Part-Indiana Jones, part-Sherlock Holmes, Nick Beasley is the best detective for denouncing false magic, until an encounter with a very real magical item causes him to change his mind… and his form.
This year, I’ll be challenging myself to post more book reviews, particularly focusing on new releases and books I enjoy that don’t get enough attention.*
*Last year, I tried out a monthly post on Character Types, and it just wasn’t working for me. I ended up procrastinating such posts and avoiding them where I could. So instead of writing about content I don’t care for (though I still like characters!), I thought I’d focus on something I’m excited to write, like book reviews!

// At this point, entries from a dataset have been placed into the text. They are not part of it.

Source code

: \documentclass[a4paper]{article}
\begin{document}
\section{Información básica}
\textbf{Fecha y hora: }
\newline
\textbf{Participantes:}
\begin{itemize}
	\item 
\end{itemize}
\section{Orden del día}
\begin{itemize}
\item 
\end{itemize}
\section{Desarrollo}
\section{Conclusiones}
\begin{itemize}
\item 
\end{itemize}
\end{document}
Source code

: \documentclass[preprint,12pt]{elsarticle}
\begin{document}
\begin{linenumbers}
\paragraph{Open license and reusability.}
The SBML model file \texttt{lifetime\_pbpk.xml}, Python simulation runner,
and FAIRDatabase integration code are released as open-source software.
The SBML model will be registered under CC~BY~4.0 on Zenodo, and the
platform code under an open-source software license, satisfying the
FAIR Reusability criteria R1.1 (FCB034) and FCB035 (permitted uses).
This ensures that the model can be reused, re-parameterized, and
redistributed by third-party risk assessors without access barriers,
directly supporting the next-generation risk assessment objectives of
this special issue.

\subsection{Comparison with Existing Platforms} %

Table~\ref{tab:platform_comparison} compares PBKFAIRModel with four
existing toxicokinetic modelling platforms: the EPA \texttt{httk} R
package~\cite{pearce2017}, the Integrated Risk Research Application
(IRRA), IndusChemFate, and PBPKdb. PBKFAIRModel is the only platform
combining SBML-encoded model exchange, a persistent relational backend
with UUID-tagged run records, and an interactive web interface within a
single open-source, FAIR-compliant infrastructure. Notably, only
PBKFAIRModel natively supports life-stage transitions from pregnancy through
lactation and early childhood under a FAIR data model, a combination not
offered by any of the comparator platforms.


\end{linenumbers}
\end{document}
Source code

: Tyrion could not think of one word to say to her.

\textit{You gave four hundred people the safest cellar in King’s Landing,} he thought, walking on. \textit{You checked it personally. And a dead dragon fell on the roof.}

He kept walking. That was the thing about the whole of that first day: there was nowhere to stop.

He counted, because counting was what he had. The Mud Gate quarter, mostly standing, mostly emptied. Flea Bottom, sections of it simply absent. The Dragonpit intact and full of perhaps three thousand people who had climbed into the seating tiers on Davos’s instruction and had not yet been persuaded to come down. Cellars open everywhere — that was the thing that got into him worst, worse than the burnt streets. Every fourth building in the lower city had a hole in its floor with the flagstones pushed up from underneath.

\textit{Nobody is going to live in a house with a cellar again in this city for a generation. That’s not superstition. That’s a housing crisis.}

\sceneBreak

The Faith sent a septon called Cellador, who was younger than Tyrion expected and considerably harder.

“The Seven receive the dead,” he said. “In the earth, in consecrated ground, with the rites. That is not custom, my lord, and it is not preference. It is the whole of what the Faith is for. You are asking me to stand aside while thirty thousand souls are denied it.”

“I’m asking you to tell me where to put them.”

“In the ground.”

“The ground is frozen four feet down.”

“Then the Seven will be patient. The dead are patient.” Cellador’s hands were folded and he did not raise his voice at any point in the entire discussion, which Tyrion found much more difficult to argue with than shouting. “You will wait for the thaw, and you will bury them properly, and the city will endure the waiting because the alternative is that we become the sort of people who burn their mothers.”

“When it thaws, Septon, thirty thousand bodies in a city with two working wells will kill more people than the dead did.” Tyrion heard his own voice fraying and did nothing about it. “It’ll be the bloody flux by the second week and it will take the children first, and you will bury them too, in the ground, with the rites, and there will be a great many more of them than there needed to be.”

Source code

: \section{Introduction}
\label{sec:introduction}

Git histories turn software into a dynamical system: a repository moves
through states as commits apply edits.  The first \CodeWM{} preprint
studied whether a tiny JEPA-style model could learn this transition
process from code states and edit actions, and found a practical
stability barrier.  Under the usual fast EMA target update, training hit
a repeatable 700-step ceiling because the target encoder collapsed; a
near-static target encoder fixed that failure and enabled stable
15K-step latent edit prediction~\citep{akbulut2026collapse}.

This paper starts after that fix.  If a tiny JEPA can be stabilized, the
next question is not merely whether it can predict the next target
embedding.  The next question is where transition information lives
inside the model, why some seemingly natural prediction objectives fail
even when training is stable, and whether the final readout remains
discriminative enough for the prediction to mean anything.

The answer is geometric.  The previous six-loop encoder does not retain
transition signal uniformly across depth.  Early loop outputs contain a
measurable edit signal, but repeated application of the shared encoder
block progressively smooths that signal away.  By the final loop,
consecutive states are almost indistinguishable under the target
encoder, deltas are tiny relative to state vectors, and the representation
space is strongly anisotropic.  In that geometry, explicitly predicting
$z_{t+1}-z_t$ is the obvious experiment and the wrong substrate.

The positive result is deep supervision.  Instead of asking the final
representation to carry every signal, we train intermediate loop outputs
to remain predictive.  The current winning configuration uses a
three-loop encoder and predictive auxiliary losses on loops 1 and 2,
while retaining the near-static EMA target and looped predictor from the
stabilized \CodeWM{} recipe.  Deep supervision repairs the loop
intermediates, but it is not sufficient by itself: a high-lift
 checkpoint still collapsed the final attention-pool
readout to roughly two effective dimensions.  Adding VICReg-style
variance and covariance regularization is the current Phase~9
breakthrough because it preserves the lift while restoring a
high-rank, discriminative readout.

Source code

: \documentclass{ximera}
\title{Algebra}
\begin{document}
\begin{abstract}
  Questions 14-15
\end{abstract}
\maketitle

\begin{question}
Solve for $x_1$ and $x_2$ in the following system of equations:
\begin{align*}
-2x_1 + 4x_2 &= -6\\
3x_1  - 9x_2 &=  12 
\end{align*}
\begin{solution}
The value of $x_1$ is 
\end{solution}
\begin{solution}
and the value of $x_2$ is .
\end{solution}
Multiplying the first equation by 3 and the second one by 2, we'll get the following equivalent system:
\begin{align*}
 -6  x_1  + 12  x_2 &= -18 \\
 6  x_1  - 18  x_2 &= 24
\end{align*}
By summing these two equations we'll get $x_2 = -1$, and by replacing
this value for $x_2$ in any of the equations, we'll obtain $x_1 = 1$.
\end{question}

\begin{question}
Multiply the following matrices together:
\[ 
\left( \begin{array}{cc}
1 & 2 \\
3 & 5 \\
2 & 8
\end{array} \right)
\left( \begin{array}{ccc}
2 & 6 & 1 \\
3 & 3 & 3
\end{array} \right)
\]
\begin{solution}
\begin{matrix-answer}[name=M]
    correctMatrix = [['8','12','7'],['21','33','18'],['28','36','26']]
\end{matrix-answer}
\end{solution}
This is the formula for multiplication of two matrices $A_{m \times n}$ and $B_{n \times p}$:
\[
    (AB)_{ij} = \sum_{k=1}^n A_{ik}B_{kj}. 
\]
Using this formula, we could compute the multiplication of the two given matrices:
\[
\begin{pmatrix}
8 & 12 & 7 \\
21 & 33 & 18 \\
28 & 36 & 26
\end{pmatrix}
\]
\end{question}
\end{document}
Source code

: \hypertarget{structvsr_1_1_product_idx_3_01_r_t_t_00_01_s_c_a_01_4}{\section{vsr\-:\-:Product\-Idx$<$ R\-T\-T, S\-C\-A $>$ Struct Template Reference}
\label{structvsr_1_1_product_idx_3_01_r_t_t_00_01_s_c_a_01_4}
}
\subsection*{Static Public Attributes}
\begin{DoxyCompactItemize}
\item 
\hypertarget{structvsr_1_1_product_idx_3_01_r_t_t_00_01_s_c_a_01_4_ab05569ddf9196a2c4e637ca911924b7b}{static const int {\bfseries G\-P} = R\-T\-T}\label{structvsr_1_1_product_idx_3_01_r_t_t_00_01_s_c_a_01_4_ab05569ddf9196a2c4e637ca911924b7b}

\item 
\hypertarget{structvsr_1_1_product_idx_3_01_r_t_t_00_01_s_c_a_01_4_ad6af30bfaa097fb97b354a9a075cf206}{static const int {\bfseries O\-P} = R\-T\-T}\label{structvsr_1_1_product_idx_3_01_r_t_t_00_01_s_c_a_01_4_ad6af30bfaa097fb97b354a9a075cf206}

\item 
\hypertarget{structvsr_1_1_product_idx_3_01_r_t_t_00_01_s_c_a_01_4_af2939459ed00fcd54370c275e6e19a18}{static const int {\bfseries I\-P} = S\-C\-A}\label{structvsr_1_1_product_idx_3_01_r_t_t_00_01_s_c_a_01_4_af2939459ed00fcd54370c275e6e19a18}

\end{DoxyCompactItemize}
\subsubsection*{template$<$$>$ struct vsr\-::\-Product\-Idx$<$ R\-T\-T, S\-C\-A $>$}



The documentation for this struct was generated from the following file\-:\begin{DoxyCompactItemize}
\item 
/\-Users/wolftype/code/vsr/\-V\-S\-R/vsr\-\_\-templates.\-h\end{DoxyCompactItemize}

Book: The Beast of Talesend by Kyle Robert Shultz
Genre: Fantasy, Fairy Tale Inspired
My rating: 4/5 stars
One-word description: Witty
I’m not a fan of fairy tale retellings. Before you freak out, please allow me to explain. I grew up on fairy tales. I don’t know them all, but I feel like I know a lot of them pretty well. So I guess you could say I’m not a fan of leftover plots. I don’t care for leftovers from my fridge (and I like food!), so why would I want to read the same story again? (This doesn’t apply to rereads. Rereads are fun.)
The Beast of Talesend, however, is not your average retelling. As the author put it in a recent interview, it’s more of a fairy tale inspired story rather than a direct retelling. After all, the events in this novel take place long after all the fairy tales themselves. This story in particular draws from Beauty and the Beast, Snow White, and several others.
Not only is the cover aesthetically pleasing, but the story was an enjoyable read. The characters and the chapter titles are witty. I also like how developed and different the characters were. Cordelia is rather self-confident and driven while Nick is a skeptic with extensive knowledge about artifacts. In fact, his respect for artifacts like books and—even more—his determination to protect his brother make him incredibly likeable.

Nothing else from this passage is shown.